Real outages, one paragraph each. The lesson is the point. 7 entries.
A customer config trigger crashed Fastly globally: 49 minutes, half the modern web dark.
Fastly had pushed a config update weeks earlier that introduced a latent bug, only triggered by a specific customer configuration pattern. When that customer eventually applied their config, the bug fired across Fastly's global edge fleet within 12 seconds. Reddit, the NYT, Amazon, the UK Gov website: all 503ing simultaneously. Recovery took 49 minutes because the rollback procedure itself depended on healthy edge nodes. The lesson: latent bugs triggered by customer input are essentially production bombs. Canary deployments must rotate, and your incident-response paths must work even when your data plane is on fire.
A BGP misconfig wiped Facebook from the internet for 6 hours, including their badge access.
A routine command intended to assess global backbone capacity was issued, but a bug in Facebook's audit tool failed to stop it. The command withdrew all Facebook BGP routes, taking the company off the internet. Worse: the same DNS infrastructure that announced their existence to the world also gated their internal tools, including the badge-access system at the datacenters. Engineers couldn't VPN in, couldn't open the doors, couldn't even reach the management plane to roll back. Recovery required physically driving engineers to the datacenter floor. The lesson: never let your control plane depend on your data plane. Out-of-band access has to actually be out-of-band.
A single bad regex took down ~all Cloudflare-fronted sites globally for 27 minutes.
Cloudflare's WAF (web application firewall) deployed a new rule containing a regex that exhibited catastrophic backtracking. On any HTTP request with the right pattern, the regex would run for seconds at 100% CPU on every CPU core globally. Within seconds, Cloudflare's edge fleet was CPU-saturated and unable to serve traffic. ~all Cloudflare-fronted sites went down. Rollback took 27 minutes because the deploy mechanism itself was struggling against the saturation. Lessons: never deploy untrusted regex globally without timeouts; staged rollout for any rule that runs on every request; the safety mechanism is only as good as your ability to actually deploy a rollback.
A 43-second network partition triggered 24 hours of data inconsistency.
A 43-second network partition between GitHub's US-East and US-West data centers caused MySQL clusters in both regions to elect themselves primary (split-brain). When the partition healed, both regions had accepted writes and now had divergent state. GitHub chose consistency over availability: they took the service degraded for 24+ hours while they manually reconciled the diverged writes across clusters. The lesson: CAP isn't a textbook curiosity. When the partition heals, you've already made the C-vs-A choice. Your reconciliation strategy IS your CAP choice expressed in code.
One typo in a routine S3 maintenance command took down half the internet for 4 hours.

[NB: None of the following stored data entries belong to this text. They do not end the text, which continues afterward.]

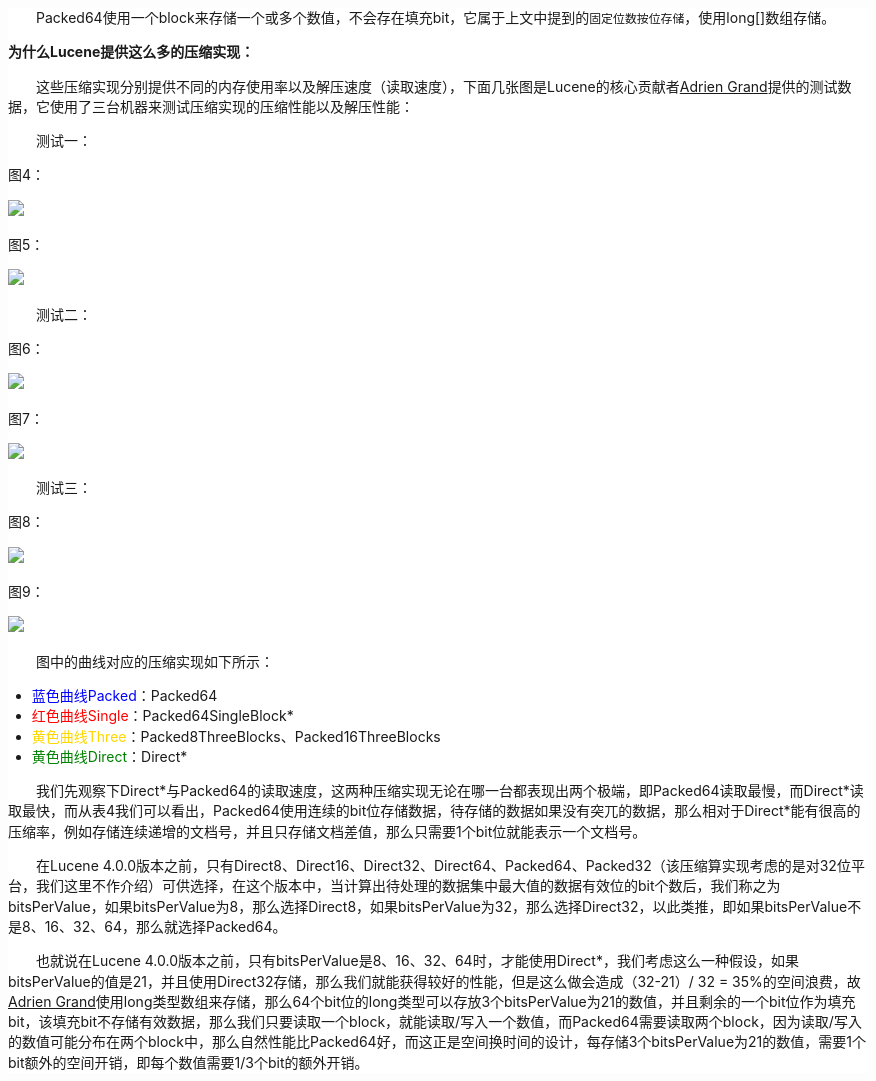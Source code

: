 &emsp;&emsp;Packed64使用一个block来存储一个或多个数值，不会存在填充bit，它属于上文中提到的`固定位数按位存储`，使用long[]数组存储。

**为什么Lucene提供这么多的压缩实现：**

&emsp;&emsp;这些压缩实现分别提供不同的内存使用率以及解压速度（读取速度），下面几张图是Lucene的核心贡献者[Adrien Grand](https://github.com/jpountz)提供的测试数据，它使用了三台机器来测试压缩实现的压缩性能以及解压性能：

&emsp;&emsp;测试一：

图4：

<img src="http://www.amazingkoala.com.cn/uploads/lucene/utils/PackedInts/PackedInts（一）/4.png">

图5：

<img src="http://www.amazingkoala.com.cn/uploads/lucene/utils/PackedInts/PackedInts（一）/5.png">

&emsp;&emsp;测试二：

图6：

<img src="http://www.amazingkoala.com.cn/uploads/lucene/utils/PackedInts/PackedInts（一）/6.png">

图7：

<img src="http://www.amazingkoala.com.cn/uploads/lucene/utils/PackedInts/PackedInts（一）/7.png">

&emsp;&emsp;测试三：

图8：

<img src="http://www.amazingkoala.com.cn/uploads/lucene/utils/PackedInts/PackedInts（一）/8.png">

图9：

<img src="http://www.amazingkoala.com.cn/uploads/lucene/utils/PackedInts/PackedInts（一）/9.png">

&emsp;&emsp;图中的曲线对应的压缩实现如下所示：

- <font color=Blue>蓝色曲线Packed</font>：Packed64
- <font color=Red>红色曲线Single</font>：Packed64SingleBlock\*
- <font color=Gold>黄色曲线Three</font>：Packed8ThreeBlocks、Packed16ThreeBlocks
- <font color=Green>黄色曲线Direct</font>：Direct\*

&emsp;&emsp;我们先观察下Direct\*与Packed64的读取速度，这两种压缩实现无论在哪一台都表现出两个极端，即Packed64读取最慢，而Direct\*读取最快，而从表4我们可以看出，Packed64使用连续的bit位存储数据，待存储的数据如果没有突兀的数据，那么相对于Direct\*能有很高的压缩率，例如存储连续递增的文档号，并且只存储文档差值，那么只需要1个bit位就能表示一个文档号。

&emsp;&emsp;在Lucene 4.0.0版本之前，只有Direct8、Direct16、Direct32、Direct64、Packed64、Packed32（该压缩算实现考虑的是对32位平台，我们这里不作介绍）可供选择，在这个版本中，当计算出待处理的数据集中最大值的数据有效位的bit个数后，我们称之为bitsPerValue，如果bitsPerValue为8，那么选择Direct8，如果bitsPerValue为32，那么选择Direct32，以此类推，即如果bitsPerValue不是8、16、32、64，那么就选择Packed64。

&emsp;&emsp;也就说在Lucene 4.0.0版本之前，只有bitsPerValue是8、16、32、64时，才能使用Direct\*，我们考虑这么一种假设，如果bitsPerValue的值是21，并且使用Direct32存储，那么我们就能获得较好的性能，但是这么做会造成（32-21）/ 32 = 35%的空间浪费，故[Adrien Grand](https://github.com/jpountz)使用long类型数组来存储，那么64个bit位的long类型可以存放3个bitsPerValue为21的数值，并且剩余的一个bit位作为填充bit，该填充bit不存储有效数据，那么我们只要读取一个block，就能读取/写入一个数值，而Packed64需要读取两个block，因为读取/写入的数值可能分布在两个block中，那么自然性能比Packed64好，而这正是空间换时间的设计，每存储3个bitsPerValue为21的数值，需要1个bit额外的空间开销，即每个数值需要1/3个bit的额外开销。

An engineer ran a debug subcommand to remove a small number of capacity servers from S3 us-east-1. A typo expanded the scope to a much larger set, including servers running the index subsystem and placement subsystem. S3 lost the index → every read started failing. Cascading failure: every AWS service that depended on S3 (which was most of them: Lambda, ECS, CloudWatch, even the AWS Console) degraded. Took 4+ hours to restart the index subsystem because it hadn't been restarted at scale in years; the cold-start path itself was the bottleneck. The lesson: capacity-management commands need scope validation, AND your critical recovery paths need to be exercised regularly so they don't atrophy.
An engineer ran rm -rf on the wrong database during a 1am incident response.
At 1am, GitLab's secondary database was lagging badly. An engineer trying to fix replication accidentally ran `rm -rf` on the PRIMARY database directory instead of the secondary. Production data, gone. They had FIVE backup mechanisms in place: snapshots, dumps, replicas, etc. Four of them were silently broken or empty. The fifth had a 6-hour-old backup. They lost 6 hours of project data, 5,000 projects, 5,000 comments, 700 new users. The lesson: backups that aren't tested aren't backups. Restore drills are not optional. They're the only thing that proves your backup strategy works.
A stale feature flag on one server bankrupted a 17-year-old trading firm in 45 minutes.
Knight Capital deployed new trading code to 8 servers, but missed one. That one server still had old code that, combined with a re-used feature flag from a long-retired test feature, started buying high and selling low on every trade it received. In 45 minutes the firm lost $440M, more than the company's entire net assets. The lesson: deploy automation that fails closed when a host doesn't ack. Feature flags should be deleted when their feature is retired, not left as time bombs. Anything that touches real money needs invariant checks the code can't bypass ('we should never buy 200% above market').